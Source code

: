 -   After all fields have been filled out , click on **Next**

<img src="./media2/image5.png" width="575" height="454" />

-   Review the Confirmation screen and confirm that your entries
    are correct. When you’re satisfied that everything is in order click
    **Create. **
# # # # # # #
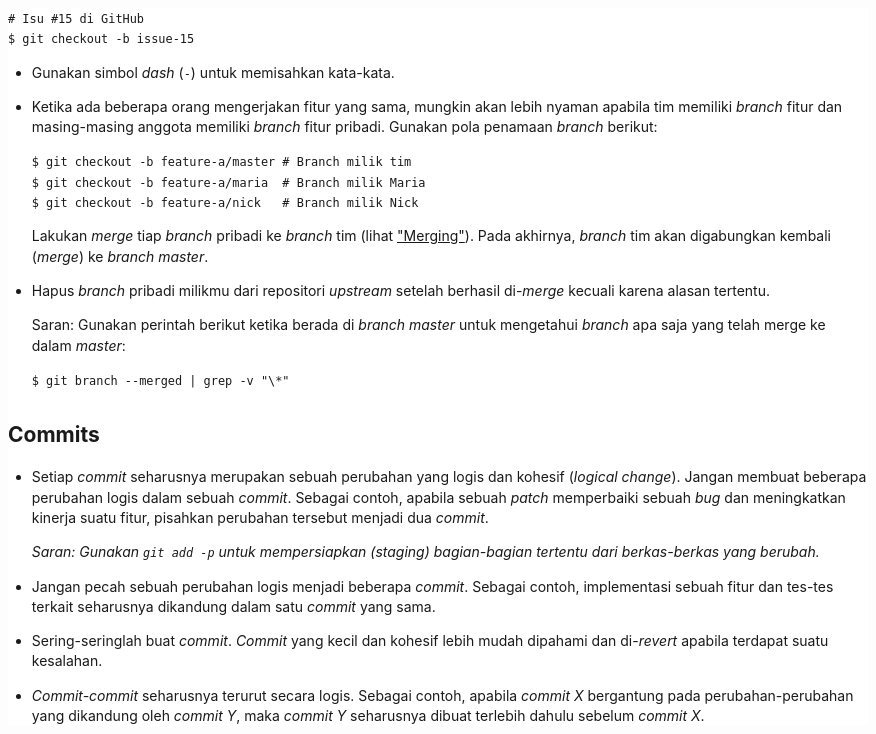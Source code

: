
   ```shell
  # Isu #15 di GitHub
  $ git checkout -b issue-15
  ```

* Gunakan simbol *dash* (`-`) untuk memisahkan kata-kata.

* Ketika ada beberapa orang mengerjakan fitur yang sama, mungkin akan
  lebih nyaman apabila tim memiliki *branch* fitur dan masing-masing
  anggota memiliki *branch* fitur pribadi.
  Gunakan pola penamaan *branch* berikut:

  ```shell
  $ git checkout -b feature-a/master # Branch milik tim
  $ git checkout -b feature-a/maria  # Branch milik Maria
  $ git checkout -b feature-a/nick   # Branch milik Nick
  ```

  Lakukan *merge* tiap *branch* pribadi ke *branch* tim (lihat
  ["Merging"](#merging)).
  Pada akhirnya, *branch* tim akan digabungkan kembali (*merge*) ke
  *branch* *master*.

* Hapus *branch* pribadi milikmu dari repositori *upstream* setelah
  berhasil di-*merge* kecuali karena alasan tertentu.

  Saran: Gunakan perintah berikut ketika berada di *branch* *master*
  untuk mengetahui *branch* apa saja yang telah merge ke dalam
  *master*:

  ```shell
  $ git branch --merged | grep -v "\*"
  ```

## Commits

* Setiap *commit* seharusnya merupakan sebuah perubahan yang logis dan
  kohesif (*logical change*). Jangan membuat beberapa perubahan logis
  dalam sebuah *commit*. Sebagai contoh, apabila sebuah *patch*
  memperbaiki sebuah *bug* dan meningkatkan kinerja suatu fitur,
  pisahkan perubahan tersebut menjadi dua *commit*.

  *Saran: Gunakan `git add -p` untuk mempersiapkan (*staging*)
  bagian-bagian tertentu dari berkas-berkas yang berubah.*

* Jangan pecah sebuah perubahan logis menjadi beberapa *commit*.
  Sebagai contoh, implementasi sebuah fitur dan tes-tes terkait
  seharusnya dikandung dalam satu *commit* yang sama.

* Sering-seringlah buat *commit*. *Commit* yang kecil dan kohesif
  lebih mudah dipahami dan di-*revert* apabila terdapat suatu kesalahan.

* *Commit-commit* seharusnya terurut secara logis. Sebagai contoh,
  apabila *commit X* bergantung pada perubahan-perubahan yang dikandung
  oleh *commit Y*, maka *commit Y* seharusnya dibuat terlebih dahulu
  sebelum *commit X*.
# # # # # # #
** The problem **
When the line with "menjadi beberapa *commit*." is reached in the data above, start copying there, and copy each line exactly until the line with "sebelum *commit X*." has been copied; copy nothing else.

** Completed exercise **
* Jangan pecah sebuah perubahan logis menjadi beberapa *commit*.
  Sebagai contoh, implementasi sebuah fitur dan tes-tes terkait
  seharusnya dikandung dalam satu *commit* yang sama.

* Sering-seringlah buat *commit*. *Commit* yang kecil dan kohesif
  lebih mudah dipahami dan di-*revert* apabila terdapat suatu kesalahan.

* *Commit-commit* seharusnya terurut secara logis. Sebagai contoh,
  apabila *commit X* bergantung pada perubahan-perubahan yang dikandung
  oleh *commit Y*, maka *commit Y* seharusnya dibuat terlebih dahulu
  sebelum *commit X*.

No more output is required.